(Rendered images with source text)

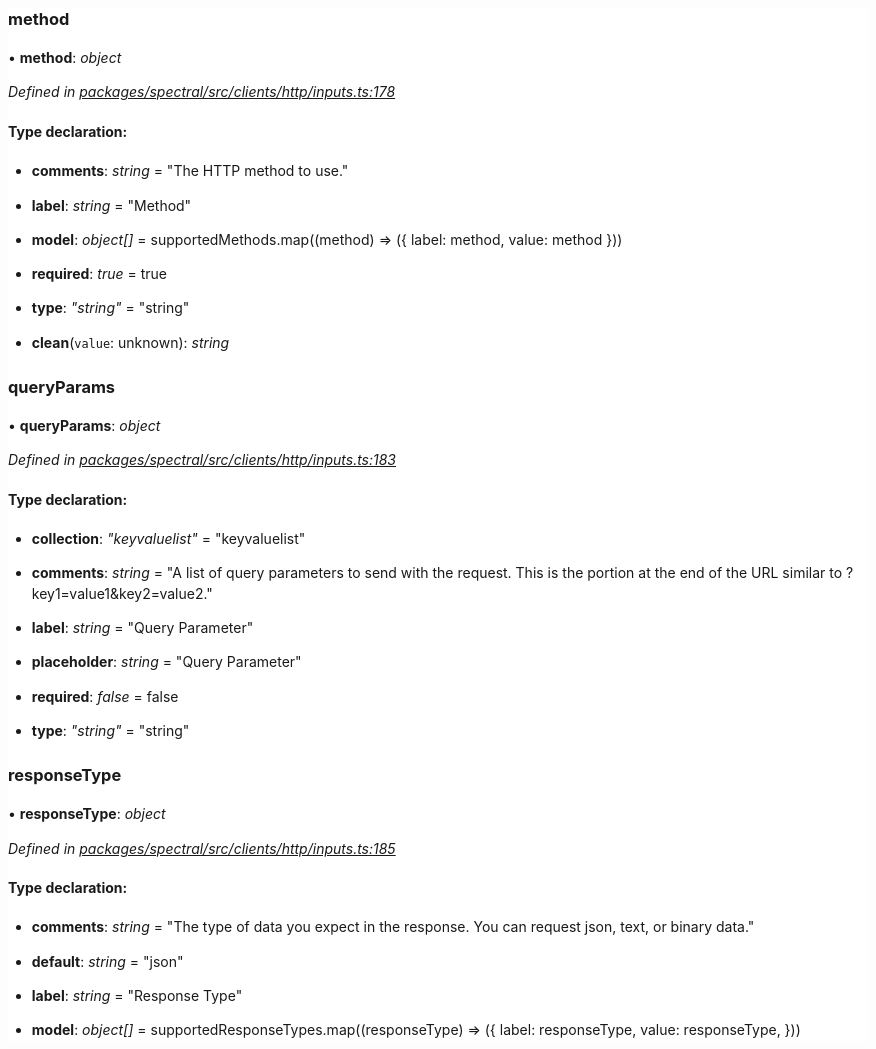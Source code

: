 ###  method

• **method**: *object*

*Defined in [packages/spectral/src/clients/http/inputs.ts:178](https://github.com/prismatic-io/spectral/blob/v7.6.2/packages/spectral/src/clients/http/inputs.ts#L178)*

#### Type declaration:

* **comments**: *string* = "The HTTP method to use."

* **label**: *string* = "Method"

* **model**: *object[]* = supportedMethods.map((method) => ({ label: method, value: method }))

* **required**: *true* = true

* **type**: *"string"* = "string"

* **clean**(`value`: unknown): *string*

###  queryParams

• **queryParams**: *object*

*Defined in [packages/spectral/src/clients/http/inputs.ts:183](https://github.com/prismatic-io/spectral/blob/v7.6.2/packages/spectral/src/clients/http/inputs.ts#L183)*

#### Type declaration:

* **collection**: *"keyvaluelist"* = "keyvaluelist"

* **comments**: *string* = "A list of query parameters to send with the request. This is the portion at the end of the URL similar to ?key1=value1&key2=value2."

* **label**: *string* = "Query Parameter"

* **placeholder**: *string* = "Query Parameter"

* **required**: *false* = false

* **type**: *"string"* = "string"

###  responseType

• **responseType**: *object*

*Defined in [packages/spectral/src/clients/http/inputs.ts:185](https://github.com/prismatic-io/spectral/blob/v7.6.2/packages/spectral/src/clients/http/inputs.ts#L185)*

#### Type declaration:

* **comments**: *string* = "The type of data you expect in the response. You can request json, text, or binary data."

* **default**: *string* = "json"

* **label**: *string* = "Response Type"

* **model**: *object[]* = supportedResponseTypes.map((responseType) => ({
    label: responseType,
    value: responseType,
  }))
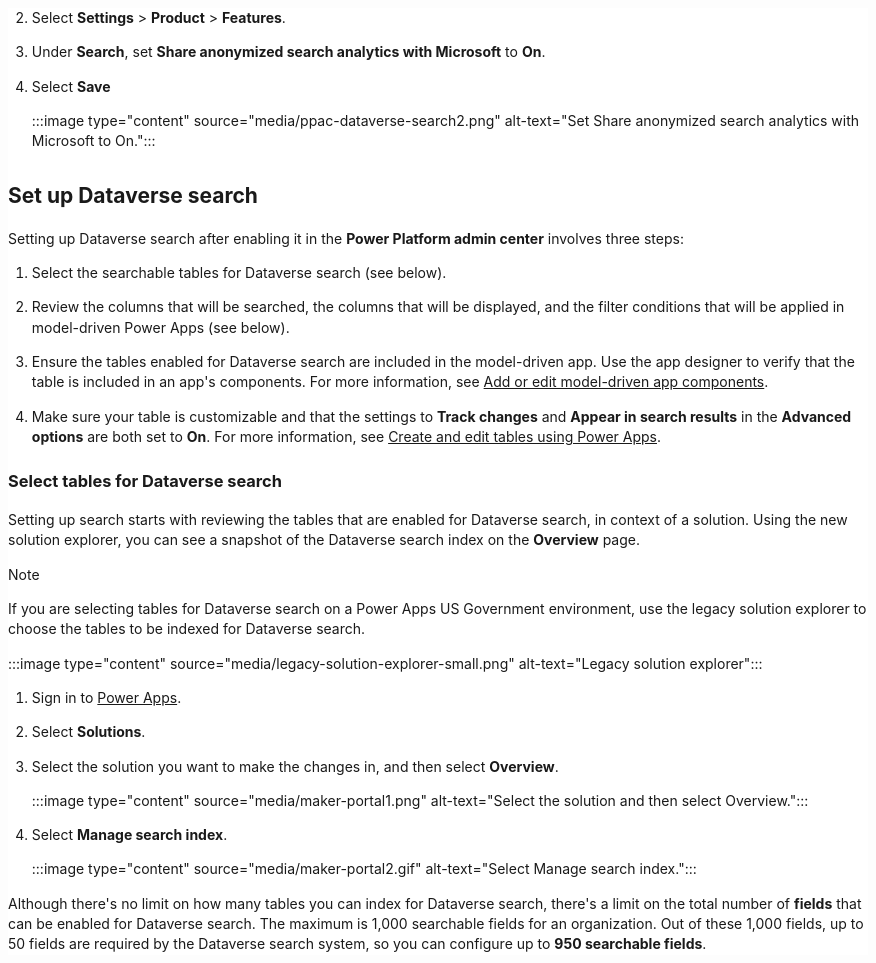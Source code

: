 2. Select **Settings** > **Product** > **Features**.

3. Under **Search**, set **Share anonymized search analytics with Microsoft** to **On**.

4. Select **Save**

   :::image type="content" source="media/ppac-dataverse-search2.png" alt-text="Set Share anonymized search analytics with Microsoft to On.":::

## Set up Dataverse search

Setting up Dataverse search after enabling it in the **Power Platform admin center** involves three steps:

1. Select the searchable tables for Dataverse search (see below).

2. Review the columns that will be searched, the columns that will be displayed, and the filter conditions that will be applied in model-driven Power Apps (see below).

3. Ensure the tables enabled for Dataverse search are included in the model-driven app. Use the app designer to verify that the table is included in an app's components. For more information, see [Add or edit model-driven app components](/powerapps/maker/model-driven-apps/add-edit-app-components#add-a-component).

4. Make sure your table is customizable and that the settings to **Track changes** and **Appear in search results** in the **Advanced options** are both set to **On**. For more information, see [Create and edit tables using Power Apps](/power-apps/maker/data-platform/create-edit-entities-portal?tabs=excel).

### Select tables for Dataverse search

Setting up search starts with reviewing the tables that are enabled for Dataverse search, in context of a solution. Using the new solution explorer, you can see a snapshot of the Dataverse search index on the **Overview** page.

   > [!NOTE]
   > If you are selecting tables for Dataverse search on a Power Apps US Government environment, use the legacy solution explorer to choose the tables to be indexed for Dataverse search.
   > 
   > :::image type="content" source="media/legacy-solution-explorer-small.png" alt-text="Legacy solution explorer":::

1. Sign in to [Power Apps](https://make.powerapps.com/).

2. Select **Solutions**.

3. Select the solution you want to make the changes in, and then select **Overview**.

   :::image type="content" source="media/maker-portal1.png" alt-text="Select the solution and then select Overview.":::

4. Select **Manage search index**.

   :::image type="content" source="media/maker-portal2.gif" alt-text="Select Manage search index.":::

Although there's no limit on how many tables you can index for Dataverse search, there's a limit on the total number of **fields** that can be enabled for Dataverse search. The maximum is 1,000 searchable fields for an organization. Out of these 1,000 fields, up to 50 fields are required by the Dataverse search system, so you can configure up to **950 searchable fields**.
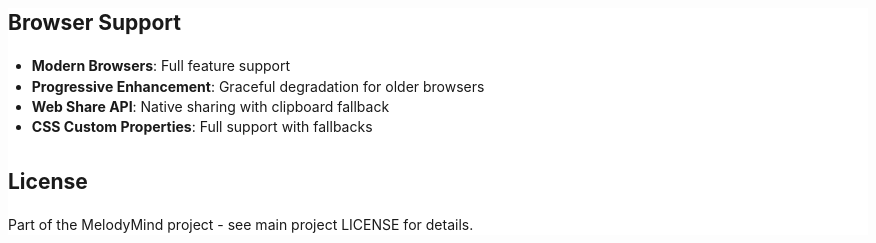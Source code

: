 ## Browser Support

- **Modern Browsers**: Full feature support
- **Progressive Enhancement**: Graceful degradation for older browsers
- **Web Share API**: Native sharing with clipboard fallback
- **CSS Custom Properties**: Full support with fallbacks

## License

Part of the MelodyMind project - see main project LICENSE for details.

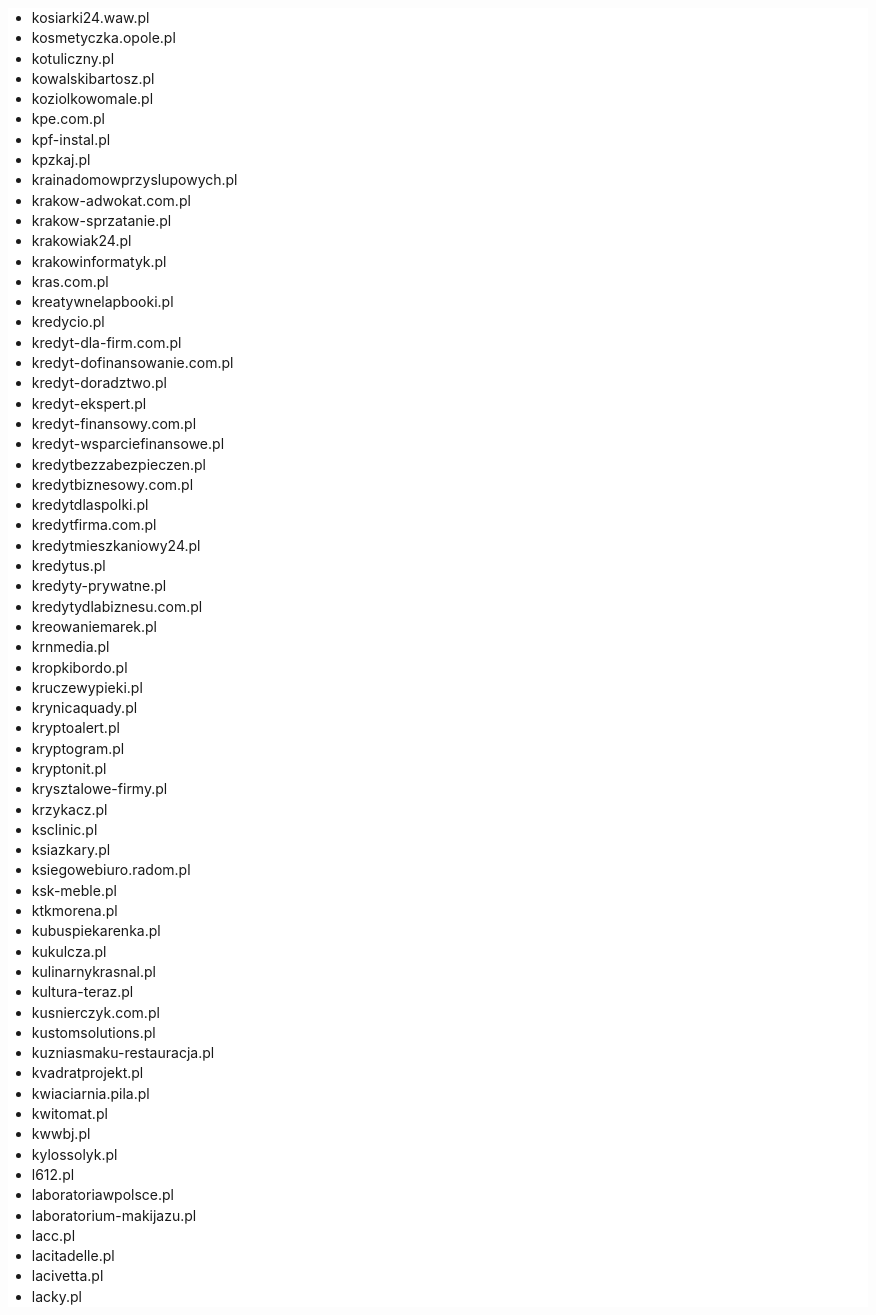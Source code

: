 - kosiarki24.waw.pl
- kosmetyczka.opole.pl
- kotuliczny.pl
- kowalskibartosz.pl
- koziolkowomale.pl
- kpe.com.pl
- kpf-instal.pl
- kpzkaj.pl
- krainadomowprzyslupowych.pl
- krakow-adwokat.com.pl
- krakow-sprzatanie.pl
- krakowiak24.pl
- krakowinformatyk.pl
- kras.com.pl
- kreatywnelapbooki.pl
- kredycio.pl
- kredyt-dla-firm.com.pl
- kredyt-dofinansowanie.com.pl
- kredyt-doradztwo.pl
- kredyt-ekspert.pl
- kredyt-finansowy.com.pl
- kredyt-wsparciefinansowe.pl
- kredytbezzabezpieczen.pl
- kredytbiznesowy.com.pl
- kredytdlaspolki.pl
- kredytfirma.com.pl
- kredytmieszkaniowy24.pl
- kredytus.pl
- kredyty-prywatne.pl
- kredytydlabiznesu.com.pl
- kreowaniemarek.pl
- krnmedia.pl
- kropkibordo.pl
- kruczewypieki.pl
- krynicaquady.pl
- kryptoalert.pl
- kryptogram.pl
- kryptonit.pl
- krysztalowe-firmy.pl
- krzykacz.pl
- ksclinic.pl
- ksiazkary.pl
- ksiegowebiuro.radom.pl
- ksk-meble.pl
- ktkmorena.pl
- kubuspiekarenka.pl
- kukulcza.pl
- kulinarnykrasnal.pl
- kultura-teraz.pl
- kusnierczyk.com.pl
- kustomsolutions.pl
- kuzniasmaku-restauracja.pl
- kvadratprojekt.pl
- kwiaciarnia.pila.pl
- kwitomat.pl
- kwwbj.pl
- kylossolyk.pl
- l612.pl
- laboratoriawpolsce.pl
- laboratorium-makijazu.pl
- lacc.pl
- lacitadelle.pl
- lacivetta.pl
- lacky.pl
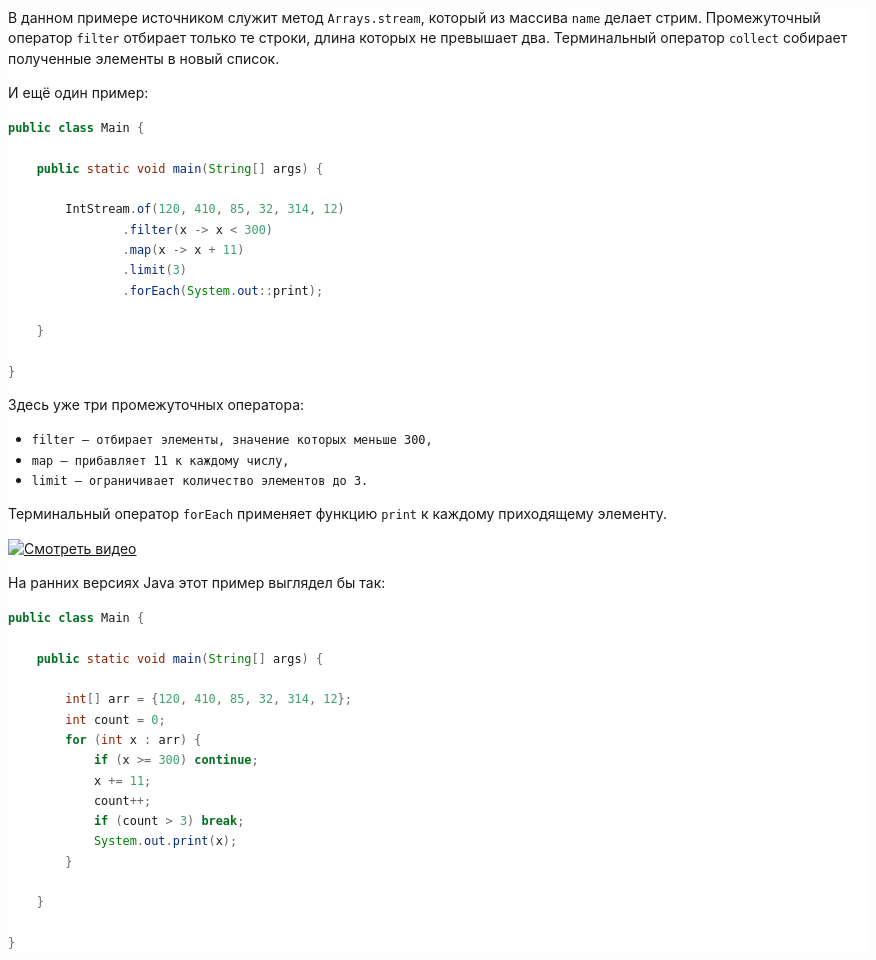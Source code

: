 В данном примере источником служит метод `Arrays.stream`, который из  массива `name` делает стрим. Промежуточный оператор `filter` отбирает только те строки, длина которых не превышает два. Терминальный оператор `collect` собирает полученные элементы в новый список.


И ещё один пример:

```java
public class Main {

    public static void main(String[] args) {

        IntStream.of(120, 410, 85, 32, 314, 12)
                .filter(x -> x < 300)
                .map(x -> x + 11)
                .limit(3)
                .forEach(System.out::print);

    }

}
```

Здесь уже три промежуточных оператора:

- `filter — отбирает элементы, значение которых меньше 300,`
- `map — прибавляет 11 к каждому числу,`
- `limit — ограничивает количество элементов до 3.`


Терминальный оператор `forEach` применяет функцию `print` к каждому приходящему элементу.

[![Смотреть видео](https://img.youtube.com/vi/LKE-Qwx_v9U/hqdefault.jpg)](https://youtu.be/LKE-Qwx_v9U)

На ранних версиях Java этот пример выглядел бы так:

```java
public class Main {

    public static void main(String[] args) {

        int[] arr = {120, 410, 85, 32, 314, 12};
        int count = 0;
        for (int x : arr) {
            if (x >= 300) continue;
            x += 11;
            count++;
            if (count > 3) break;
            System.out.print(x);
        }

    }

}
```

• [What is expected]: In the records above, some lines may contain the word "Microsoft"; copy every one of them.

• [Answer box]:
3. Under **Search**, set **Share anonymized search analytics with Microsoft** to **On**.
   :::image type="content" source="media/ppac-dataverse-search2.png" alt-text="Set Share anonymized search analytics with Microsoft to On.":::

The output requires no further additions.